# Exercise requirements:
Your output should be one number, which is how many lines in the material contain "xmlns".

# Working data:
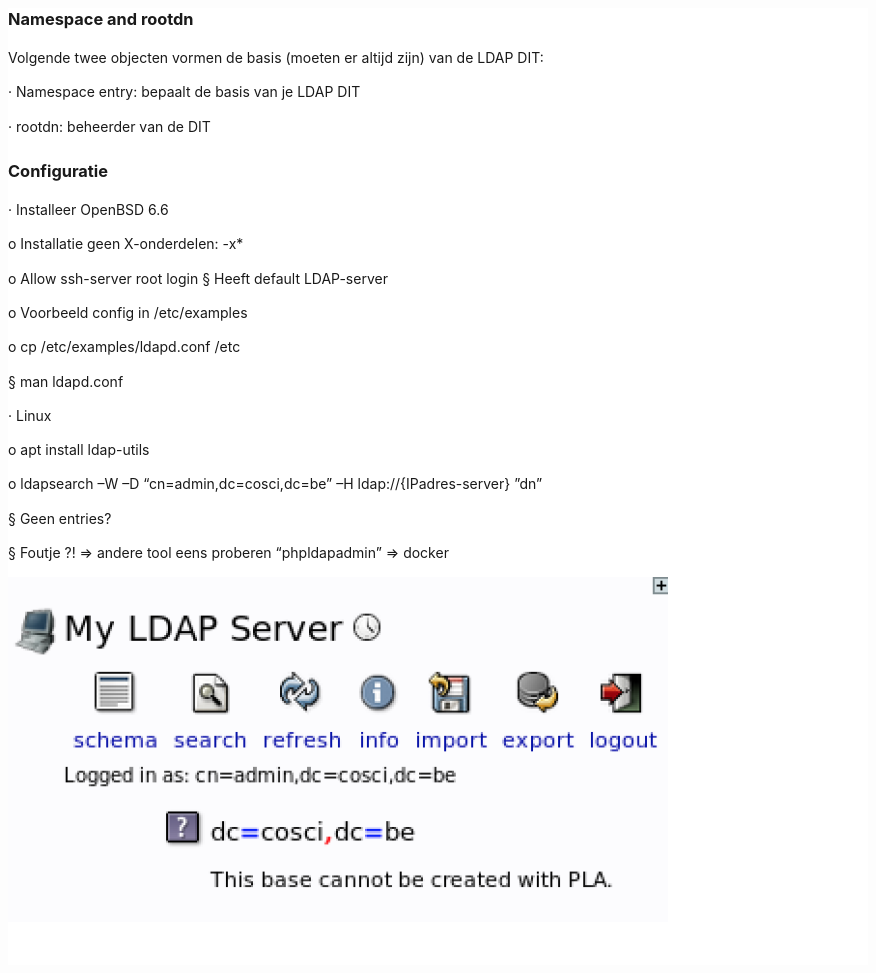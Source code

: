  

 

### Namespace and rootdn

Volgende twee objecten vormen de basis (moeten er altijd zijn) van de LDAP DIT: 

·   Namespace entry: bepaalt de basis van je LDAP DIT

·   rootdn: beheerder van de DIT



 

### Configuratie

·   Installeer OpenBSD 6.6 

o  Installatie geen X-onderdelen: -x* 

o  Allow ssh-server root login § Heeft default LDAP-server 

o  Voorbeeld config in /etc/examples 

o  cp /etc/examples/ldapd.conf /etc 

§ man ldapd.conf

·   Linux 

o  apt install ldap-utils 

o  ldapsearch –W –D “cn=admin,dc=cosci,dc=be” –H ldap://{IPadres-server} ”dn” 

§ Geen entries? 

§ Foutje ?! => andere tool eens proberen “phpldapadmin” => docker

![A screenshot of a cell phone  Description automatically generated](img/clip_image025.png)
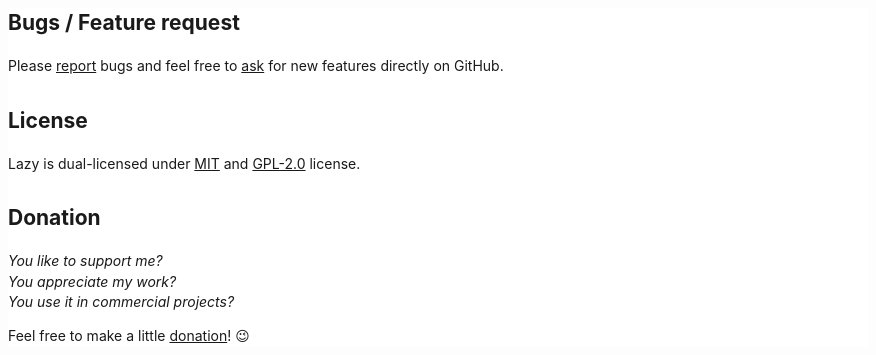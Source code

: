 
## Bugs / Feature request
Please [report](http://github.com/eisbehr-/jquery.lazy/issues) bugs and feel free to [ask](http://github.com/eisbehr-/jquery.lazy/issues) for new features directly on GitHub.


## License
Lazy is dual-licensed under [MIT](http://www.opensource.org/licenses/mit-license.php) and [GPL-2.0](http://www.gnu.org/licenses/gpl-2.0.html) license.


## Donation
_You like to support me?_  
_You appreciate my work?_  
_You use it in commercial projects?_  
  
Feel free to make a little [donation](https://www.paypal.com/cgi-bin/webscr?cmd=_s-xclick&hosted_button_id=FFL6VQJCUZMXC)! :wink:
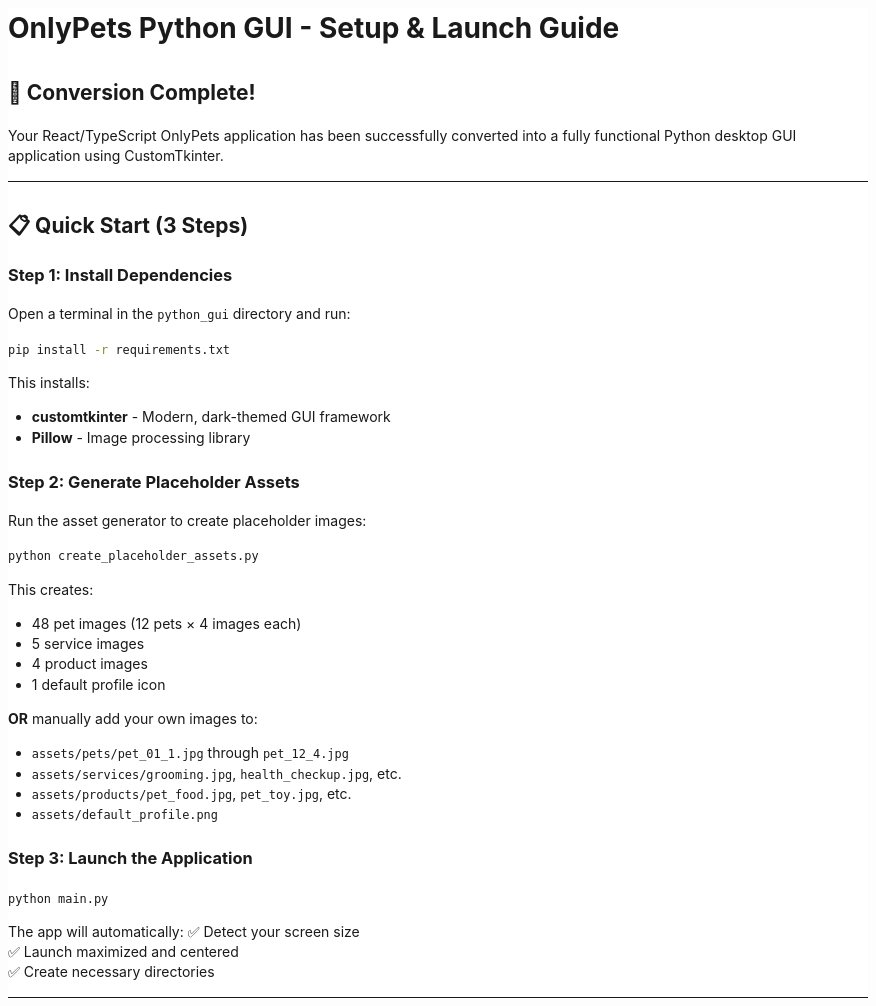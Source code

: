 # OnlyPets Python GUI - Setup & Launch Guide

## 🎉 Conversion Complete!

Your React/TypeScript OnlyPets application has been successfully converted into a fully functional Python desktop GUI application using CustomTkinter.

---

## 📋 Quick Start (3 Steps)

### Step 1: Install Dependencies
Open a terminal in the `python_gui` directory and run:

```bash
pip install -r requirements.txt
```

This installs:
- **customtkinter** - Modern, dark-themed GUI framework
- **Pillow** - Image processing library

### Step 2: Generate Placeholder Assets
Run the asset generator to create placeholder images:

```bash
python create_placeholder_assets.py
```

This creates:
- 48 pet images (12 pets × 4 images each)
- 5 service images
- 4 product images  
- 1 default profile icon

**OR** manually add your own images to:
- `assets/pets/pet_01_1.jpg` through `pet_12_4.jpg`
- `assets/services/grooming.jpg`, `health_checkup.jpg`, etc.
- `assets/products/pet_food.jpg`, `pet_toy.jpg`, etc.
- `assets/default_profile.png`

### Step 3: Launch the Application
```bash
python main.py
```

The app will automatically:
✅ Detect your screen size  
✅ Launch maximized and centered  
✅ Create necessary directories  

---
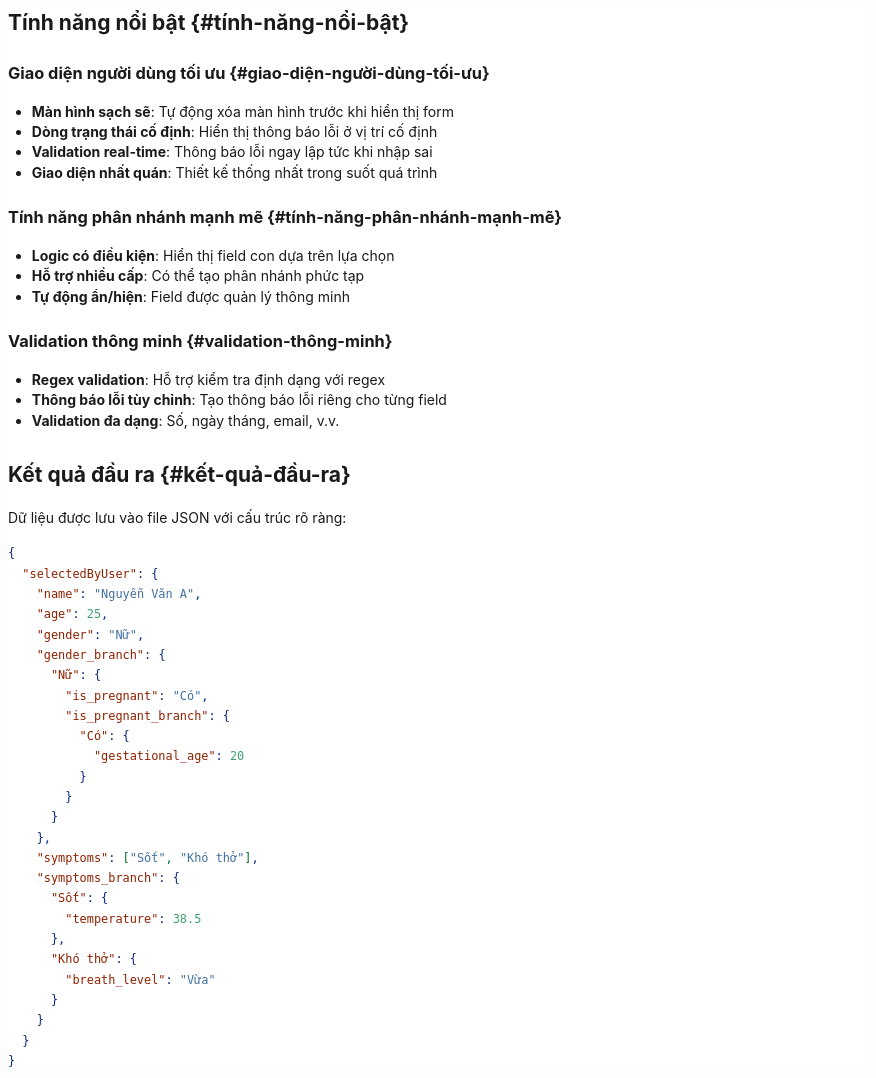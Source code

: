 
## Tính năng nổi bật {#tính-năng-nổi-bật}


### Giao diện người dùng tối ưu {#giao-diện-người-dùng-tối-ưu}

-   **Màn hình sạch sẽ**: Tự động xóa màn hình trước khi hiển thị form
-   **Dòng trạng thái cố định**: Hiển thị thông báo lỗi ở vị trí cố định
-   **Validation real-time**: Thông báo lỗi ngay lập tức khi nhập sai
-   **Giao diện nhất quán**: Thiết kế thống nhất trong suốt quá trình


### Tính năng phân nhánh mạnh mẽ {#tính-năng-phân-nhánh-mạnh-mẽ}

-   **Logic có điều kiện**: Hiển thị field con dựa trên lựa chọn
-   **Hỗ trợ nhiều cấp**: Có thể tạo phân nhánh phức tạp
-   **Tự động ẩn/hiện**: Field được quản lý thông minh


### Validation thông minh {#validation-thông-minh}

-   **Regex validation**: Hỗ trợ kiểm tra định dạng với regex
-   **Thông báo lỗi tùy chỉnh**: Tạo thông báo lỗi riêng cho từng field
-   **Validation đa dạng**: Số, ngày tháng, email, v.v.


## Kết quả đầu ra {#kết-quả-đầu-ra}

Dữ liệu được lưu vào file JSON với cấu trúc rõ ràng:

```json
{
  "selectedByUser": {
    "name": "Nguyễn Văn A",
    "age": 25,
    "gender": "Nữ",
    "gender_branch": {
      "Nữ": {
        "is_pregnant": "Có",
        "is_pregnant_branch": {
          "Có": {
            "gestational_age": 20
          }
        }
      }
    },
    "symptoms": ["Sốt", "Khó thở"],
    "symptoms_branch": {
      "Sốt": {
        "temperature": 38.5
      },
      "Khó thở": {
        "breath_level": "Vừa"
      }
    }
  }
}
```
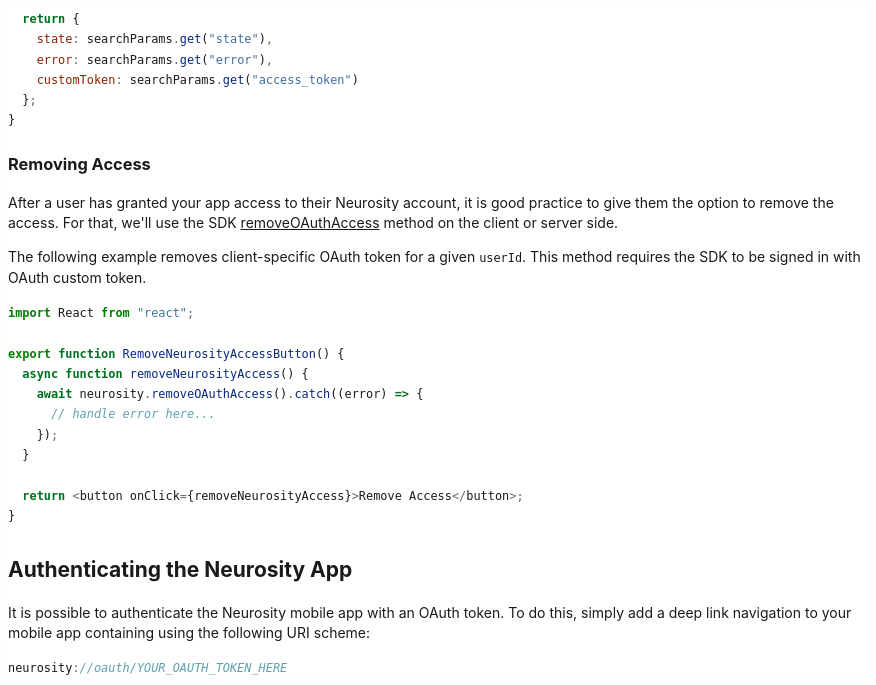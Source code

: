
 ```js
  return {
    state: searchParams.get("state"),
    error: searchParams.get("error"),
    customToken: searchParams.get("access_token")
  };
}
```

### Removing Access

After a user has granted your app access to their Neurosity account, it is good practice to give them the option to remove the access. For that, we'll use the SDK [removeOAuthAccess](/docs/reference/classes/Neurosity#removeoauthaccess) method on the client or server side.

The following example removes client-specific OAuth token for a given `userId`. This method requires the SDK to be signed in with OAuth custom token.

```js
import React from "react";

export function RemoveNeurosityAccessButton() {
  async function removeNeurosityAccess() {
    await neurosity.removeOAuthAccess().catch((error) => {
      // handle error here...
    });
  }

  return <button onClick={removeNeurosityAccess}>Remove Access</button>;
}
```

## Authenticating the Neurosity App

It is possible to authenticate the Neurosity mobile app with an OAuth token. To do this, simply add a deep link navigation to your mobile app containing using the following URI scheme:

```ts
neurosity://oauth/YOUR_OAUTH_TOKEN_HERE
```
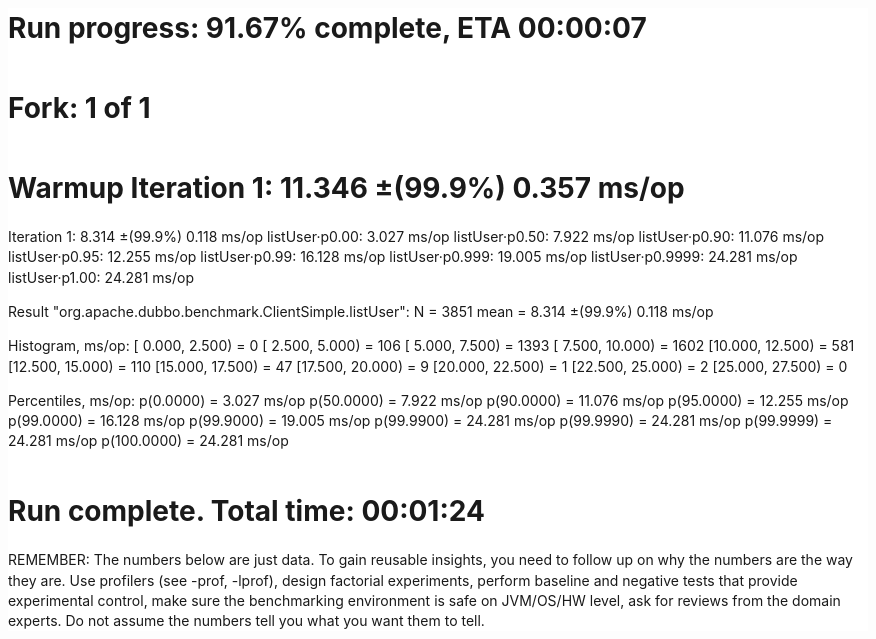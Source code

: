 # Run progress: 91.67% complete, ETA 00:00:07
# Fork: 1 of 1
# Warmup Iteration   1: 11.346 ±(99.9%) 0.357 ms/op
Iteration   1: 8.314 ±(99.9%) 0.118 ms/op
                 listUser·p0.00:   3.027 ms/op
                 listUser·p0.50:   7.922 ms/op
                 listUser·p0.90:   11.076 ms/op
                 listUser·p0.95:   12.255 ms/op
                 listUser·p0.99:   16.128 ms/op
                 listUser·p0.999:  19.005 ms/op
                 listUser·p0.9999: 24.281 ms/op
                 listUser·p1.00:   24.281 ms/op



Result "org.apache.dubbo.benchmark.ClientSimple.listUser":
  N = 3851
  mean =      8.314 ±(99.9%) 0.118 ms/op

  Histogram, ms/op:
    [ 0.000,  2.500) = 0 
    [ 2.500,  5.000) = 106 
    [ 5.000,  7.500) = 1393 
    [ 7.500, 10.000) = 1602 
    [10.000, 12.500) = 581 
    [12.500, 15.000) = 110 
    [15.000, 17.500) = 47 
    [17.500, 20.000) = 9 
    [20.000, 22.500) = 1 
    [22.500, 25.000) = 2 
    [25.000, 27.500) = 0 

  Percentiles, ms/op:
      p(0.0000) =      3.027 ms/op
     p(50.0000) =      7.922 ms/op
     p(90.0000) =     11.076 ms/op
     p(95.0000) =     12.255 ms/op
     p(99.0000) =     16.128 ms/op
     p(99.9000) =     19.005 ms/op
     p(99.9900) =     24.281 ms/op
     p(99.9990) =     24.281 ms/op
     p(99.9999) =     24.281 ms/op
    p(100.0000) =     24.281 ms/op


# Run complete. Total time: 00:01:24

REMEMBER: The numbers below are just data. To gain reusable insights, you need to follow up on
why the numbers are the way they are. Use profilers (see -prof, -lprof), design factorial
experiments, perform baseline and negative tests that provide experimental control, make sure
the benchmarking environment is safe on JVM/OS/HW level, ask for reviews from the domain experts.
Do not assume the numbers tell you what you want them to tell.
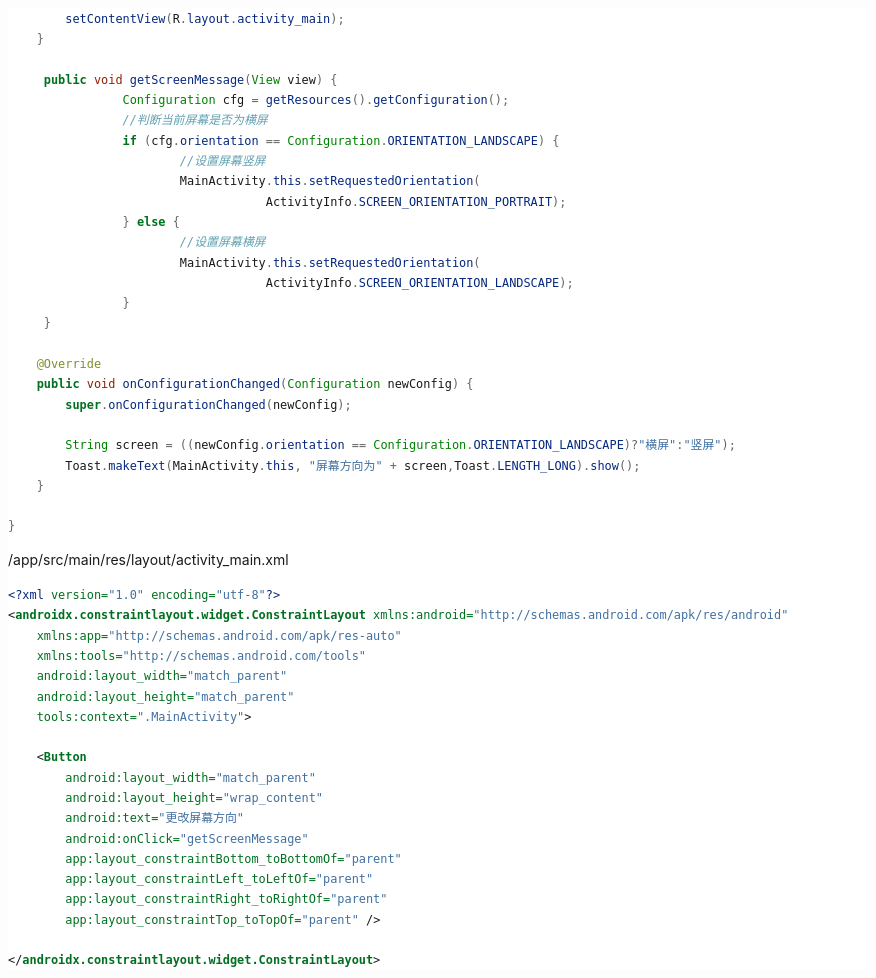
 ```java
        setContentView(R.layout.activity_main);
    }

     public void getScreenMessage(View view) {
                Configuration cfg = getResources().getConfiguration();
                //判断当前屏幕是否为横屏
                if (cfg.orientation == Configuration.ORIENTATION_LANDSCAPE) {
                        //设置屏幕竖屏
                        MainActivity.this.setRequestedOrientation(
                                    ActivityInfo.SCREEN_ORIENTATION_PORTRAIT);
                } else {
                        //设置屏幕横屏
                        MainActivity.this.setRequestedOrientation(
                                    ActivityInfo.SCREEN_ORIENTATION_LANDSCAPE);
                }
     }

    @Override
    public void onConfigurationChanged(Configuration newConfig) {
        super.onConfigurationChanged(newConfig);

        String screen = ((newConfig.orientation == Configuration.ORIENTATION_LANDSCAPE)?"横屏":"竖屏");
        Toast.makeText(MainActivity.this, "屏幕方向为" + screen,Toast.LENGTH_LONG).show();
    }

}

```

/app/src/main/res/layout/activity_main.xml

```xml
<?xml version="1.0" encoding="utf-8"?>
<androidx.constraintlayout.widget.ConstraintLayout xmlns:android="http://schemas.android.com/apk/res/android"
    xmlns:app="http://schemas.android.com/apk/res-auto"
    xmlns:tools="http://schemas.android.com/tools"
    android:layout_width="match_parent"
    android:layout_height="match_parent"
    tools:context=".MainActivity">

    <Button
        android:layout_width="match_parent"
        android:layout_height="wrap_content"
        android:text="更改屏幕方向"
        android:onClick="getScreenMessage"
        app:layout_constraintBottom_toBottomOf="parent"
        app:layout_constraintLeft_toLeftOf="parent"
        app:layout_constraintRight_toRightOf="parent"
        app:layout_constraintTop_toTopOf="parent" />

</androidx.constraintlayout.widget.ConstraintLayout>
```
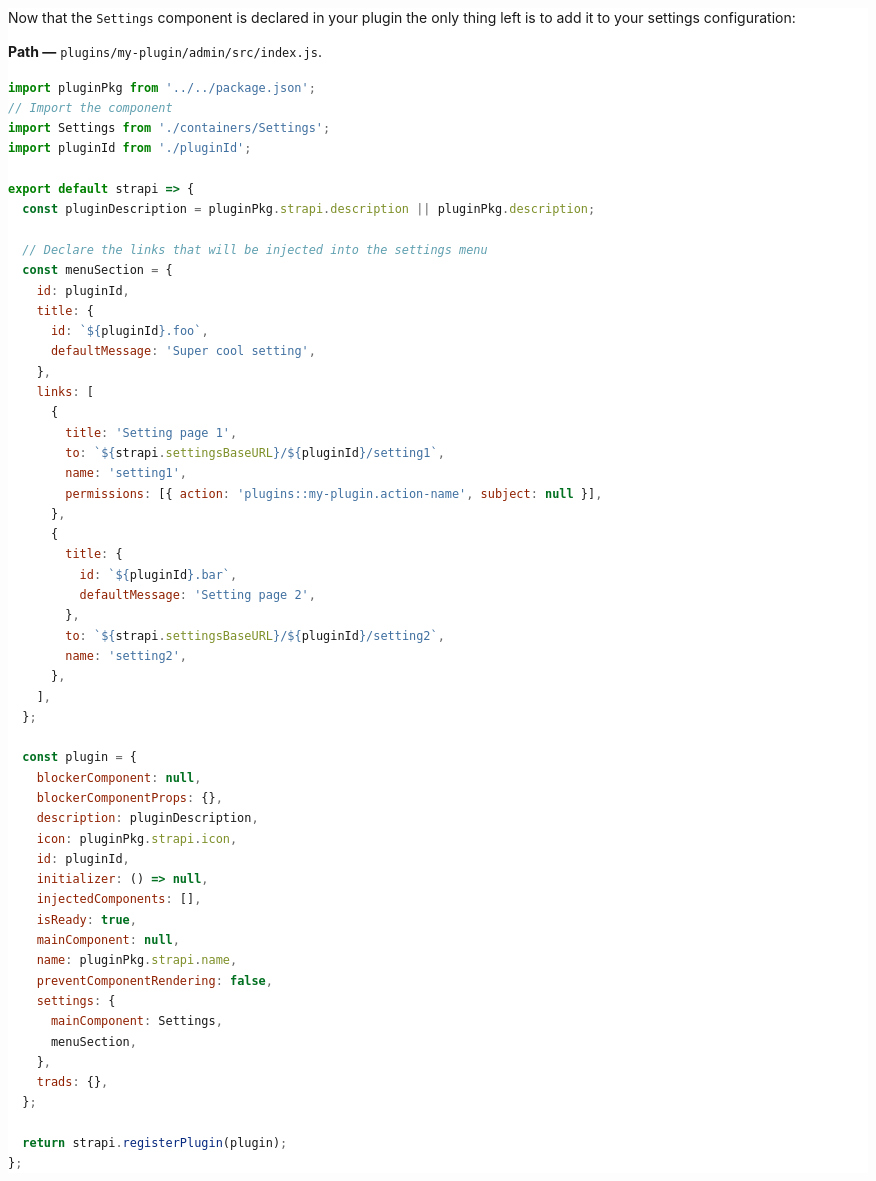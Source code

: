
 ```js
```

Now that the `Settings` component is declared in your plugin the only thing left is to add it to your settings configuration:

**Path —** `plugins/my-plugin/admin/src/index.js`.

```js
import pluginPkg from '../../package.json';
// Import the component
import Settings from './containers/Settings';
import pluginId from './pluginId';

export default strapi => {
  const pluginDescription = pluginPkg.strapi.description || pluginPkg.description;

  // Declare the links that will be injected into the settings menu
  const menuSection = {
    id: pluginId,
    title: {
      id: `${pluginId}.foo`,
      defaultMessage: 'Super cool setting',
    },
    links: [
      {
        title: 'Setting page 1',
        to: `${strapi.settingsBaseURL}/${pluginId}/setting1`,
        name: 'setting1',
        permissions: [{ action: 'plugins::my-plugin.action-name', subject: null }],
      },
      {
        title: {
          id: `${pluginId}.bar`,
          defaultMessage: 'Setting page 2',
        },
        to: `${strapi.settingsBaseURL}/${pluginId}/setting2`,
        name: 'setting2',
      },
    ],
  };

  const plugin = {
    blockerComponent: null,
    blockerComponentProps: {},
    description: pluginDescription,
    icon: pluginPkg.strapi.icon,
    id: pluginId,
    initializer: () => null,
    injectedComponents: [],
    isReady: true,
    mainComponent: null,
    name: pluginPkg.strapi.name,
    preventComponentRendering: false,
    settings: {
      mainComponent: Settings,
      menuSection,
    },
    trads: {},
  };

  return strapi.registerPlugin(plugin);
};
```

# Written response:
3